Robert Taylor, 55, was a durable—and underrated—star from the mid-30s to mid-50’s, topping out with huge wins like Quo Vadis and Ivanhoe. As the 50s wore into the 60s his films declined in popularity and quality (he got a break from TVs The Detectives) and this grab-the-dough toiler ranked second to the bottom in his resume; only The Day The Hot Line Got Hot earned less. Done in the US, Hardin was already in Spain, first for Battle Of The Bulge, then the awful Custer Of The West, and Australian import Randell’s Hollywood career had fallen away so he made do with Europe as well. Co-star Marc Lawrence had also shifted cross-Atlantic. Mexican actress Rosenda Monteros, best known for The Magnificent Seven, gets the “good woman” role in a script that doesn’t exactly treat female characters with much more finesse than the randy soldiers and gross ruffians in the story.

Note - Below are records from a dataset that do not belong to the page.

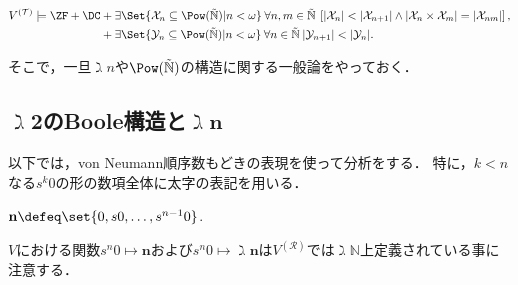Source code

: \documentclass[realisability.tex]{subfiles}
\begin{document}
\begin{theorem}[Krivine]\label{thm:patho-sets-of-reals}
 \[
  V^{(\mathcal{T})}
   \models \ZF + \DC
    \begin{aligned}[t]
     &+\exists \Set{ \mathcal{X}_n \subseteq \Pow(\NN) | n < \omega } \:
     \forall n, m \in \NN \:
    \left[|\mathcal{X}_{n}| < |\mathcal{X}_{n+1}| \land |\mathcal{X}_n \times \mathcal{X}_m| = |\mathcal{X}_{nm}|\right],\\
     &+ \exists \Set{ \mathcal{Y}_n \subseteq \Pow(\NN) | n <\omega} \: \forall n \in\NN \:
       |\mathcal{Y}_{n+1}| < |\mathcal{Y}_n|.
    \end{aligned}
 \]
\end{theorem}

そこで，一旦$\gimel n$や$\Pow(\NN)$の構造に関する一般論をやっておく．

\subsection{$\gimel \mathbf{2}$のBoole構造と$\gimel \mathbf{n}$}
以下では，von Neumann順序数もどきの表現を使って分析をする．
特に，$k < n$なる$s^k 0$の形の数項全体に太字の表記を用いる．
\begin{notation}
 $\mathbf{n} \defeq \set{0, s0, \dots, s^{n-1} 0}$.

 $V$における関数$s^n 0 \mapsto \mathbf{n}$および$s^n 0 \mapsto \gimel \mathbf{n}$は$V^{(\mathcal{R})}$では$\gimel \mathbb{N}$上定義されている事に注意する．
\end{notation}
\end{document}
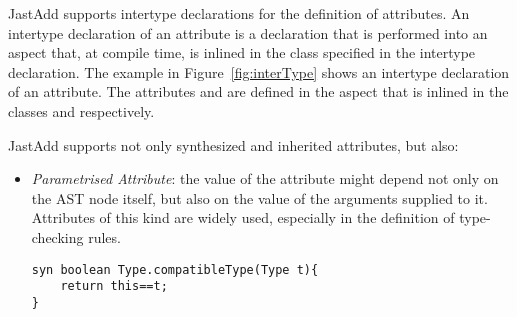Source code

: JastAdd supports intertype declarations for the definition of attributes. An intertype declaration
of an attribute is a declaration that is performed into an aspect that, at compile time,
is inlined in the class specified in the intertype declaration. The example in Figure~\ref{fig:interType}
shows an intertype declaration of an attribute.
The attributes  and  are defined in the aspect 
that is inlined in the classes  and  respectively.

JastAdd supports not only synthesized and inherited attributes, but also:
\begin{itemize}
    \item \emph{Parametrised Attribute}: the value of the attribute might depend
    not only on the AST node itself, but also on the value of the arguments supplied
    to it. Attributes of this kind are widely used, especially in the definition of
    type-checking rules.
    \begin{lstlisting}[language=JastAdd]
syn boolean Type.compatibleType(Type t){
    return this==t;
}
    \end{lstlisting}



\end{itemize}
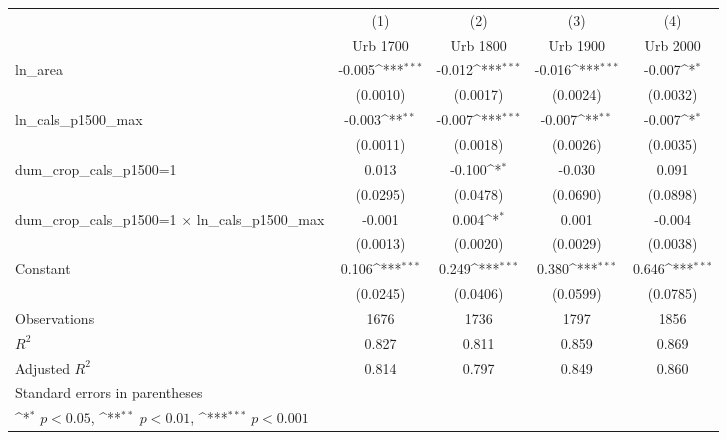 {
\def\sym#1{\ifmmode^{#1}\else\(^{#1}\)\fi}
\begin{tabular}{l*{4}{c}}
\toprule
                    &\multicolumn{1}{c}{(1)}&\multicolumn{1}{c}{(2)}&\multicolumn{1}{c}{(3)}&\multicolumn{1}{c}{(4)}\\
                    &\multicolumn{1}{c}{Urb 1700}&\multicolumn{1}{c}{Urb 1800}&\multicolumn{1}{c}{Urb 1900}&\multicolumn{1}{c}{Urb 2000}\\
\midrule
ln\_area             &      -0.005\sym{***}&      -0.012\sym{***}&      -0.016\sym{***}&      -0.007\sym{*}  \\
                    &    (0.0010)         &    (0.0017)         &    (0.0024)         &    (0.0032)         \\
\addlinespace
ln\_cals\_p1500\_max   &      -0.003\sym{**} &      -0.007\sym{***}&      -0.007\sym{**} &      -0.007\sym{*}  \\
                    &    (0.0011)         &    (0.0018)         &    (0.0026)         &    (0.0035)         \\
\addlinespace
dum\_crop\_cals\_p1500=1&       0.013         &      -0.100\sym{*}  &      -0.030         &       0.091         \\
                    &    (0.0295)         &    (0.0478)         &    (0.0690)         &    (0.0898)         \\
\addlinespace
dum\_crop\_cals\_p1500=1 $\times$ ln\_cals\_p1500\_max&      -0.001         &       0.004\sym{*}  &       0.001         &      -0.004         \\
                    &    (0.0013)         &    (0.0020)         &    (0.0029)         &    (0.0038)         \\
\addlinespace
Constant            &       0.106\sym{***}&       0.249\sym{***}&       0.380\sym{***}&       0.646\sym{***}\\
                    &    (0.0245)         &    (0.0406)         &    (0.0599)         &    (0.0785)         \\
\midrule
Observations        &        1676         &        1736         &        1797         &        1856         \\
\(R^{2}\)           &       0.827         &       0.811         &       0.859         &       0.869         \\
Adjusted \(R^{2}\)  &       0.814         &       0.797         &       0.849         &       0.860         \\
\bottomrule
\multicolumn{5}{l}{\footnotesize Standard errors in parentheses}\\
\multicolumn{5}{l}{\footnotesize \sym{*} \(p<0.05\), \sym{**} \(p<0.01\), \sym{***} \(p<0.001\)}\\
\end{tabular}
}
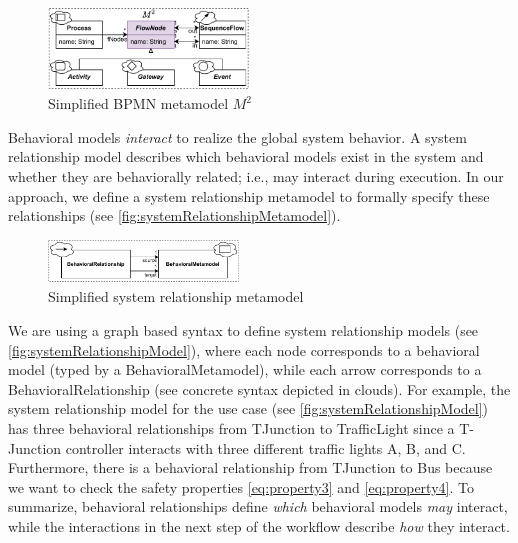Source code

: \documentclass{jot}
\begin{document}
\begin{figure}[h]
    \centering
    \includegraphics[width=0.475\textwidth]{figures/bpmn_metamodel.pdf}
    \caption{Simplified BPMN metamodel $M^2$ \cite{objectmanagementgroupBusinessProcessModel2013}}
    \label{fig:bpmn_metamodel}
\end{figure}


Behavioral models \emph{interact} to realize the global system behavior.
A system relationship model describes which behavioral models exist in the system and whether they are behaviorally related; i.e., may interact during execution.
In our approach, we define a system relationship metamodel to formally specify these relationships (see \autoref{fig:systemRelationshipMetamodel}).

\begin{figure}[h]
    \centering
    \includegraphics[width=0.45\textwidth]{figures/systemRelationshipMetamodel.pdf}
    \caption{Simplified system relationship metamodel}
    \label{fig:systemRelationshipMetamodel}
\end{figure}

We are using a graph based syntax to define system relationship models (see \autoref{fig:systemRelationshipModel}), where each node corresponds to a behavioral model (typed by a \textsf{BehavioralMetamodel}), while each arrow corresponds to a \textsf{BehavioralRelationship} (see concrete syntax depicted in clouds).
For example, the system relationship model for the use case (see \autoref{fig:systemRelationshipModel}) has three behavioral relationships from \textsf{TJunction} to \textsf{TrafficLight} since a T-Junction controller interacts with three different traffic lights A, B, and C.
Furthermore, there is a behavioral relationship from \textsf{TJunction} to \textsf{Bus} because we want to check the safety properties \ref{eq:property3} and \ref{eq:property4}. 
To summarize, behavioral relationships define \textit{which} behavioral models \textit{may} interact, while the interactions in the next step of the workflow describe \textit{how} they interact.
\end{document}
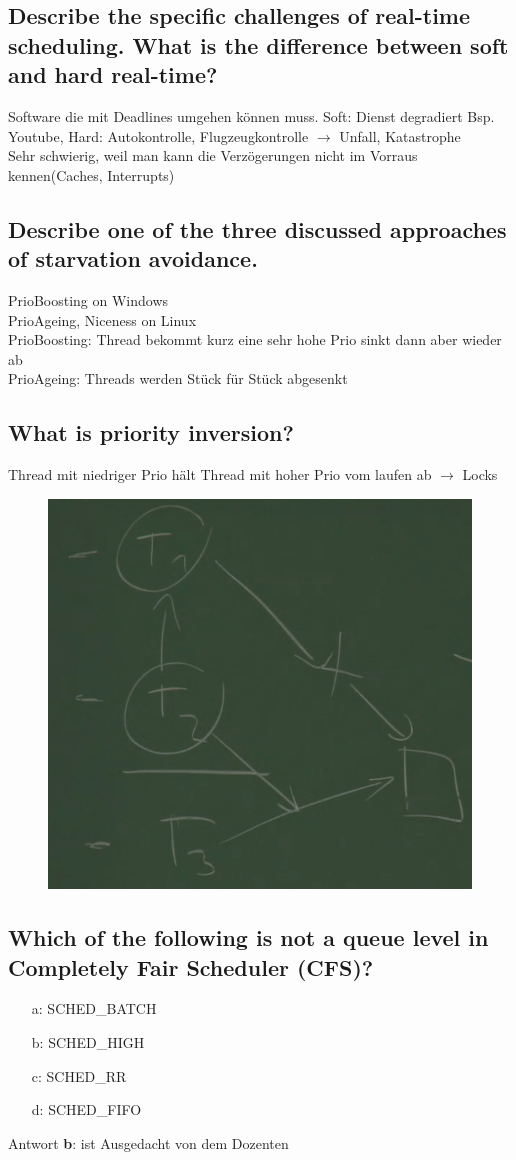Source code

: \subsection{Describe the specific challenges of real-time scheduling. What is the difference between soft and hard real-time?}
Software die mit Deadlines umgehen k\"onnen muss. Soft: Dienst degradiert Bsp. Youtube, Hard: Autokontrolle, Flugzeugkontrolle $\rightarrow$ Unfall, Katastrophe\\
Sehr schwierig, weil man kann die Verz\"ogerungen nicht im Vorraus kennen(Caches, Interrupts)

\subsection{Describe one of the three discussed approaches of starvation avoidance.}
PrioBoosting on Windows\\PrioAgeing, Niceness on Linux\\
PrioBoosting: Thread bekommt kurz eine sehr hohe Prio sinkt dann aber wieder ab\\
PrioAgeing: Threads werden St\"uck f\"ur St\"uck abgesenkt

\subsection{What is priority inversion?}
Thread mit niedriger Prio h\"alt Thread mit hoher Prio vom laufen ab $\rightarrow$ Locks\\

\begin{figure}[H]
	\centering
	\includegraphics[width=0.5\linewidth]{Pictures/priority_inversion}
\end{figure}

\subsection{Which of the following is not a queue level in Completely Fair Scheduler (CFS)?}
\begin{itemize}
	\setlength\itemsep{-0.5em}
	\item[a:] SCHED\_BATCH
	\item[b:] SCHED\_HIGH
	\item[c:] SCHED\_RR
	\item[d:] SCHED\_FIFO
\end{itemize}
Antwort \textbf{b}: ist Ausgedacht von dem Dozenten

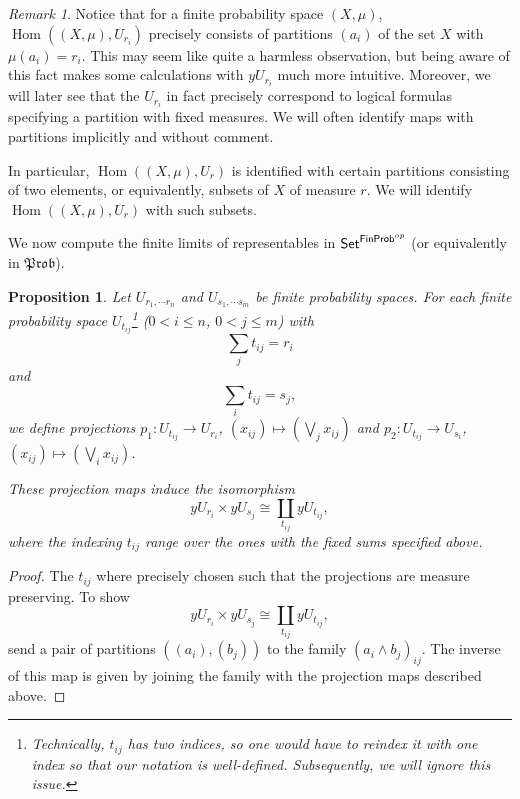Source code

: \documentclass[a4paper]{amsproc}
\theoremstyle{plain}
\newtheorem{proposition}[theorem]{Proposition}
\theoremstyle{definition}
\theoremstyle{remark}
\newtheorem{remark}[theorem]{Remark}
\numberwithin{equation}{section}
\DeclareMathOperator{\Hom}{Hom}
\newcommand{\y}{\textit{y}}
\newcommand{\Set}{\textup{\textsf{Set}}}
\newcommand{\FinProb}{\textup{\textsf{FinProb}}}
\newcommand{\Prob}{\mathfrak{Prob}}
\begin{document}
\begin{remark}\label{classifying_partitions}
    Notice that for a finite probability space $(X,\mu)$, $\Hom((X,\mu), U_{r_i})$ precisely consists of partitions $(a_i)$ of the set $X$ with $\mu(a_i) = r_i$. This may seem like quite a harmless observation, but being aware of this fact makes some calculations with $\y U_{r_i}$ much more intuitive. Moreover, we will later see that the $U_{r_i}$ in fact precisely correspond to logical formulas specifying a partition with fixed measures. We will often identify maps with partitions implicitly and without comment.

    In particular, $\Hom((X,\mu), U_r)$ is identified with certain partitions consisting of two elements, or equivalently, subsets of $X$ of measure $r$. We will identify $\Hom((X,\mu), U_r)$ with such subsets.

\end{remark}

We now compute the finite limits of representables in $\Set^{\FinProb^{op}}$ (or equivalently in $\Prob$).

\begin{proposition} \label{multi-product}
    Let $U_{r_1, \cdots r_n}$ and $U_{s_1, \cdots s_m}$ be finite probability spaces. For each finite probability space $U_{t_{ij}}$\footnote{Technically, $t_{ij}$ has two indices, so one would have to reindex it with one index so that our notation is well-defined. Subsequently, we will ignore this issue.} ($0 < i \leq n$, $0 < j \leq m$) with
    \[
        \sum_j t_{ij} = r_i
    \]
    and
    \[
        \sum_i t_{ij} = s_j ,
    \]
    we define projections $p_1: U_{t_{ij}} \to U_{r_i}$, $(x_{ij}) \mapsto (\bigvee_j x_{ij})$ and $p_2: U_{t_{ij}} \to U_{s_i}$, $(x_{ij}) \mapsto (\bigvee_i x_{ij})$.

    These projection maps induce the isomorphism
    \[
    \y U_{r_i} \times \y U_{s_j} \cong \coprod_{t_{ij}} \y U_{t_{ij}} ,
    \]
    where the indexing $t_{ij}$ range over the ones with the fixed sums specified above.
\end{proposition}
\begin{proof}
    The $t_{ij}$ where precisely chosen such that the projections are measure preserving. To show
    \[
    \y U_{r_i} \times \y U_{s_j} \cong \coprod_{t_{ij}} \y U_{t_{ij}} ,
    \]
    send a pair of partitions $((a_i),(b_j))$ to the family $(a_i \wedge b_j)_{ij}$. The inverse of this map is given by joining the family with the projection maps described above.
\end{proof}
\end{document}
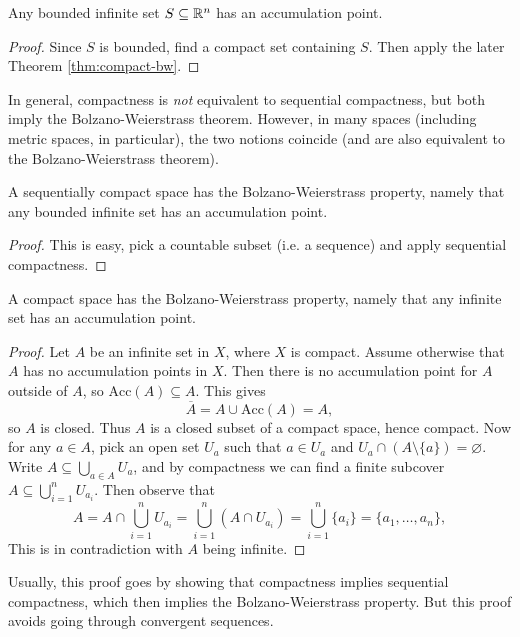 \begin{theorem}
  Any bounded infinite set $S \subseteq \mathbb{R}^n$ has an
  accumulation point.
\end{theorem}

\begin{proof}
  Since $S$ is bounded, find a compact set containing
  $S$. Then apply the later Theorem \ref{thm:compact-bw}.
\end{proof}

\begin{remark}
  In general,
  compactness is \emph{not} equivalent to sequential
  compactness, but both imply the Bolzano-Weierstrass
  theorem. However, in many spaces (including
  metric spaces, in particular), the two notions coincide (and are
  also equivalent to the Bolzano-Weierstrass theorem).
\end{remark}

\begin{theorem}
  A sequentially compact space has the Bolzano-Weierstrass
  property, namely that any bounded infinite set has an
  accumulation point.
\end{theorem}

\begin{proof}
  This is easy, pick a countable subset
  (i.e. a sequence)
  and apply sequential compactness.
\end{proof}

\begin{theorem}
  \label{thm:compact-bw}
  A compact space has the Bolzano-Weierstrass property, namely
  that any infinite set has an accumulation point.
\end{theorem}

\begin{proof}
  Let $A$ be an infinite set in $X$, where $X$ is compact.
  Assume otherwise that $A$ has no accumulation points in $X$.
  Then there is no accumulation point for $A$
  outside of $A$, so $\mathrm{Acc}(A) \subseteq A$. This
  gives
  \[
    \overline{A} = A \cup \mathrm{Acc}(A) = A,
  \]
  so $A$ is closed. Thus $A$ is a closed subset
  of a compact space, hence compact. Now for
  any $a \in A$, pick an open set $U_a$
  such that $a \in U_a$ and
  $U_a \cap (A \setminus \{a\}) = \varnothing$.
  Write $A \subseteq \bigcup_{a \in A} U_a$, and
  by compactness we can find a finite
  subcover $A \subseteq \bigcup_{i = 1}^n U_{a_i}$.
  Then observe that
  \[
    A = A \cap \bigcup_{i = 1}^n U_{a_i}
    = \bigcup_{i = 1}^n (A \cap U_{a_i})
    = \bigcup_{i = 1}^n \{a_i\}
    = \{a_1, \ldots, a_n\},
  \]
  This is in contradiction with $A$ being infinite.
\end{proof}

\begin{remark}
  Usually, this proof goes by showing that compactness
  implies sequential compactness, which then
  implies the Bolzano-Weierstrass property.
  But this proof avoids going through convergent
  sequences.
\end{remark}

Some decent camera touches and a plenitude of well-done stunts (particularly horse-falls) are the best of slim pickings. Once again cast as a short-tempered officer, Taylor tries but the script is just terrible. Randell and Lawrence overact outrageously, Hardin wastes his time, Monteros is thrown away. The dubbing is poor, the editing jagged, the sound effects are lazy—note: don’t have rifles and pistols make the exact same noise! Also in the cast, and mugging like mad, is German/Javanese exotic dancer/actress Laya Raki, va-vooming wildly as one of the strumpets: she and Randell were married from 1957 until his death in 2005.
This daft opus was also known as THE DAMNED OF THE PAMPAS and THE CURSE OF THE PAMPAS, from its restored releases in Germany, which cite a running time of 94 minutes. They insist the US running time of 112 minutes listed at the IMDb is gone with the Rio de la Plata wind. Other lengths vary depending on the print and TV-chopped venue. To some fans of director Fregonese for his German-made western Old Shatterhand, the rediscovery of Savage (or whatever) Pampas is a cause for celebration. Our advice, if you must watch, pick the shortest, with your trigger finger on ff.
* Once more with El Boxoffice Figurosos, already! Cogerson shows it making $1,000,000 in the States, but they list it from 1965, so some beef missed the barbecue because it wasn’t released until the following year in Europe and not in the US until 1967. Insert colorful Spanish swearwords. And visit Argentina—it’s stunning.